Task item: Each record is to be printed again exactly, though not its pictures.

[Saved entries]
Content starts

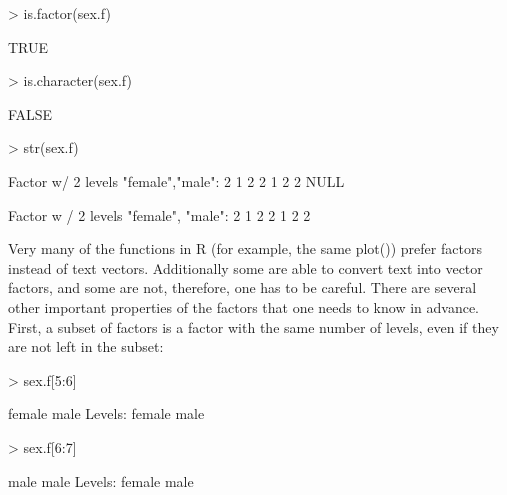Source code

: \documentclass[a4paper,11pt]{scrartcl}
\begin{document}
\begin{Schunk}
\begin{Sinput}
> is.factor(sex.f)
\end{Sinput}
\begin{Soutput}
[1] TRUE
\end{Soutput}
\begin{Sinput}
> is.character(sex.f)
\end{Sinput}
\begin{Soutput}
[1] FALSE
\end{Soutput}
\begin{Sinput}
> str(sex.f)
\end{Sinput}
\begin{Soutput}
 Factor w/ 2 levels "female","male": 2 1 2 2 1 2 2
NULL
\end{Soutput}
\end{Schunk}
Factor w / 2 levels "female", "male": 2 1 2 2 1 2 2

Very many of the functions in R (for example, the same plot()) prefer factors instead of text vectors. Additionally some are able to convert text into vector factors, and some are not, therefore, one has to be careful.
There are several other important properties of the factors that one needs to know in advance. First, a subset of factors is a factor with the same number of levels, even if they are not left in the subset:

\begin{Schunk}
\begin{Sinput}
> sex.f[5:6]
\end{Sinput}
\begin{Soutput}
[1] female male  
Levels: female male
\end{Soutput}
\begin{Sinput}
> sex.f[6:7]
\end{Sinput}
\begin{Soutput}
[1] male male
Levels: female male
\end{Soutput}
\end{Schunk}
\end{document}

Content ends

Solution below:
Source code

: \documentclass[a4paper,11pt]{scrartcl}
\begin{document}
\begin{Schunk}
\begin{Sinput}
> is.factor(sex.f)
\end{Sinput}
\begin{Soutput}
[1] TRUE
\end{Soutput}
\begin{Sinput}
> is.character(sex.f)
\end{Sinput}
\begin{Soutput}
[1] FALSE
\end{Soutput}
\begin{Sinput}
> str(sex.f)
\end{Sinput}
\begin{Soutput}
 Factor w/ 2 levels "female","male": 2 1 2 2 1 2 2
NULL
\end{Soutput}
\end{Schunk}
Factor w / 2 levels "female", "male": 2 1 2 2 1 2 2

Very many of the functions in R (for example, the same plot()) prefer factors instead of text vectors. Additionally some are able to convert text into vector factors, and some are not, therefore, one has to be careful.
There are several other important properties of the factors that one needs to know in advance. First, a subset of factors is a factor with the same number of levels, even if they are not left in the subset:

\begin{Schunk}
\begin{Sinput}
> sex.f[5:6]
\end{Sinput}
\begin{Soutput}
[1] female male  
Levels: female male
\end{Soutput}
\begin{Sinput}
> sex.f[6:7]
\end{Sinput}
\begin{Soutput}
[1] male male
Levels: female male
\end{Soutput}
\end{Schunk}
\end{document}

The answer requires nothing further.